One important distinction is that the Finnish meal shown represents what all K–12 public students receive, whereas in the United States and Vietnam, what a child eats at school depends far more on where they live and what their family can afford.
Finland: Universal Nutrition as an Educational Investment
Finland’s school feeding program is widely viewed as a strong example of how nutrition policy can support both education and equity. All students are provided with free, nutritionally balanced meals during the school day, regardless of family income or background. This approach reflects Finland’s broader commitment to equal access within its education system.
By offering meals universally, Finland removes financial barriers and reduces stigma for students. School meals are treated as a normal part of the school day rather than a form of assistance. This consistency helps ensure that all students are able to meet their nutritional needs, which supports focus, learning, and overall well-being (Locke et al., 2025).
These investments are reflected in broader educational outcomes.

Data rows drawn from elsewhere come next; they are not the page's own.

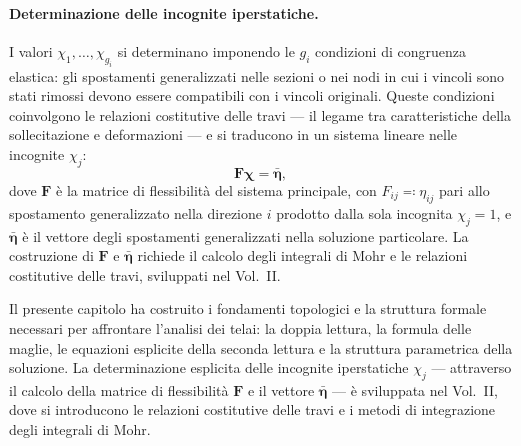 \paragraph{Determinazione delle incognite iperstatiche.}
I valori $\chi_1, \ldots, \chi_{g_i}$ si determinano 
imponendo le $g_i$ condizioni di congruenza elastica: 
gli spostamenti generalizzati nelle sezioni o nei 
nodi in cui i vincoli sono stati rimossi devono 
essere compatibili con i vincoli originali. Queste 
condizioni coinvolgono le relazioni costitutive 
delle travi --- il legame tra caratteristiche della 
sollecitazione e deformazioni --- e si traducono 
in un sistema lineare nelle incognite $\chi_j$:
\begin{equation}\label{eq:sistema_iperstatico_telaio}
	\bm{F}\bm{\chi} = \bar{\bm{\eta}},
\end{equation}
dove $\bm{F}$ è la matrice di flessibilità del 
sistema principale, con $F_{ij}\eqqcolon \eta_{ij}$ pari allo 
spostamento generalizzato nella direzione $i$ 
prodotto dalla sola incognita $\chi_j = 1$, e 
$\bar{\bm{\eta}}$ è il vettore degli spostamenti 
generalizzati nella soluzione particolare.
La costruzione di $\bm{F}$ e $\bar{\bm{\eta}}$ richiede 
il calcolo degli integrali di Mohr e le relazioni 
costitutive delle travi, sviluppati nel Vol.~II.


\begin{oss}
	Il presente capitolo ha costruito i fondamenti 
	topologici e la struttura formale necessari per 
	affrontare l'analisi dei telai: la doppia lettura, 
	la formula delle maglie, le equazioni esplicite 
	della seconda lettura e la struttura parametrica 
	della soluzione. La determinazione esplicita delle 
	incognite iperstatiche $\chi_j$ --- attraverso 
	il calcolo della matrice di flessibilità 
	$\bm{F}$ e il vettore $\bar{\bm{\eta}}$ --- è sviluppata 
	nel Vol.~II, dove si introducono le relazioni 
	costitutive delle travi e i metodi di integrazione 
	degli integrali di Mohr.
\end{oss}




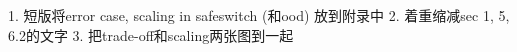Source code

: 1. 短版将error case, scaling in safeswitch (和ood) 放到附录中
2. 着重缩减sec 1, 5, 6.2的文字
3. 把trade-off和scaling两张图到一起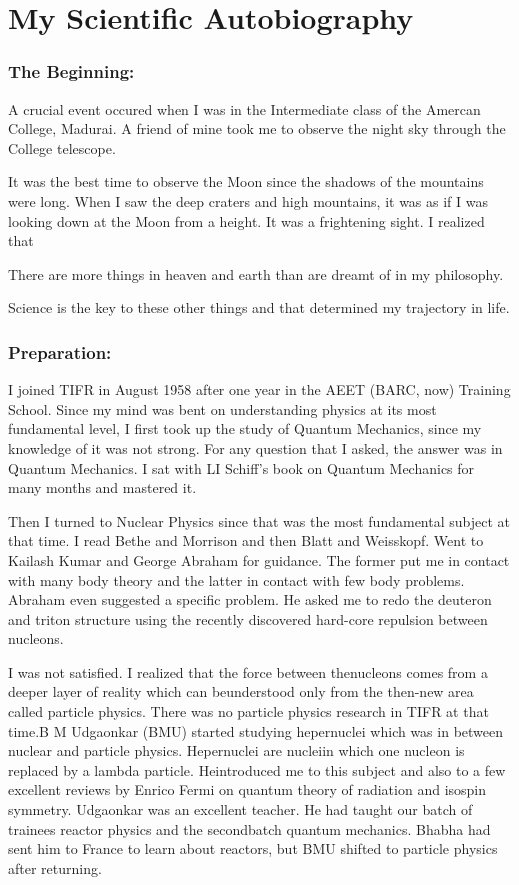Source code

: \chapter{My Scientific Autobiography}

\subsection*{The Beginning:}

A crucial event occured when I was in the Intermediate class of the 
Amercan College, Madurai. A friend of mine took me to observe the night 
sky through the College telescope.
\smallskip

It was the best time to observe the Moon since the shadows of the 
mountains were long. When I saw the deep craters and high mountains, it 
was as if I was looking down at the Moon from a height. It was a 
frightening sight. I realized that
\smallskip

There are more things in heaven and earth than are dreamt of in my 
philosophy.
\smallskip

Science is the key to these other things and that determined my 
trajectory in life.

\subsection*{Preparation:}

I joined TIFR in August 1958 after one year in the AEET (BARC, now) 
Training School.  Since my mind was bent on understanding physics at its 
most fundamental level, I first took up the study of Quantum Mechanics, 
since my knowledge of it was not strong. For any question that I asked, 
the answer was in Quantum Mecha\-nics. I sat with LI Schiff's book on 
Quantum Mechanics for many months and mastered it.

Then I turned to Nuclear Physics since that was the most fundamental 
subject at that time. I read Bethe and Morrison and then Blatt and 
Weisskopf. Went to Kailash Kumar and George Abraham for guidance. The 
former put me in contact with many body theory and the latter in contact 
with few body problems. Abraham even suggested a specific problem. He 
asked me to redo the deuteron and triton structure using the recently 
discovered hard-core repulsion between nucleons.

I was not satisfied. I realized that the force between the\break nucleons 
comes from a deeper layer of reality which can be\break understood only from 
the then-new area called particle physics. There was no particle physics 
research in TIFR at that time.\break B M Udgaonkar (BMU) started studying 
hepernuclei which was in between nuclear and particle physics. 
Hepernuclei are nuclei\break in which one nucleon is replaced by a lambda 
particle. He\break introduced me to this subject and also to a few excellent\break 
reviews by Enrico Fermi on quantum theory of radiation and isospin 
symmetry. Udgaonkar was an excellent teacher. He had taught our batch of 
trainees reactor physics and the second\break batch quantum mechanics. Bhabha 
had sent him to France to learn about reactors, but BMU shifted to 
particle physics after returning.
\smallskip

Finland consistently performs at a high level on international assessments such as the Programme for International Student Assessment (PISA), often outperforming countries like the United States. While multiple factors contribute to these results, Finland’s universal approach to student nutrition highlights how equitable access to basic needs can support academic success at the population level.
United States: Targeted Support Within a Fractured System
In contrast, the United States takes a more targeted approach to school nutrition through programs such as the National School Lunch Program. Eligibility is largely based on household income, with free or reduced‑price meals available to students from lower‑income families. While these programs reach millions of children and reduce food insecurity, outcomes differ depending on how they are implemented at the state and district levels. For millions of low-income students, these programs are a critical lifeline. But the system has a structural flaw built into its design: it draws a line, and a lot of families end up on the wrong side of it.
My family was one of them. We weren’t far above the threshold, but we were above it, and that was enough to disqualify us. We weren’t starving, but we also weren’t comfortable. The financial burden of school meals was real. And we were far from alone. There’s an entire band of working families, often immigrant families, who earn just enough to be ineligible but not nearly enough to feel food-secure.
Some states have recognized this problem and acted on it. California and Maine have adopted universal free school meal policies, allowing all students to access meals regardless of income. Early evidence from these states shows increased participation, reduced stigma, and improved food security (Cohen et al. 2021). But these are exceptions. Most states still rely on income-based eligibility, which means lower participation rates, more administrative burden, and students who qualify but never enroll because the process is confusing or the stigma isn’t worth it.
The educational data reflects these gaps. The U.S. performs below the OECD average on PISA, with one of the largest SES-based achievement gaps among developed nations. Wealthier districts score dramatically higher than high-poverty ones. That gap has many causes, but inconsistent access to basic nutrition is part of the picture, and it’s one of the more solvable parts, if the political will exists to address it.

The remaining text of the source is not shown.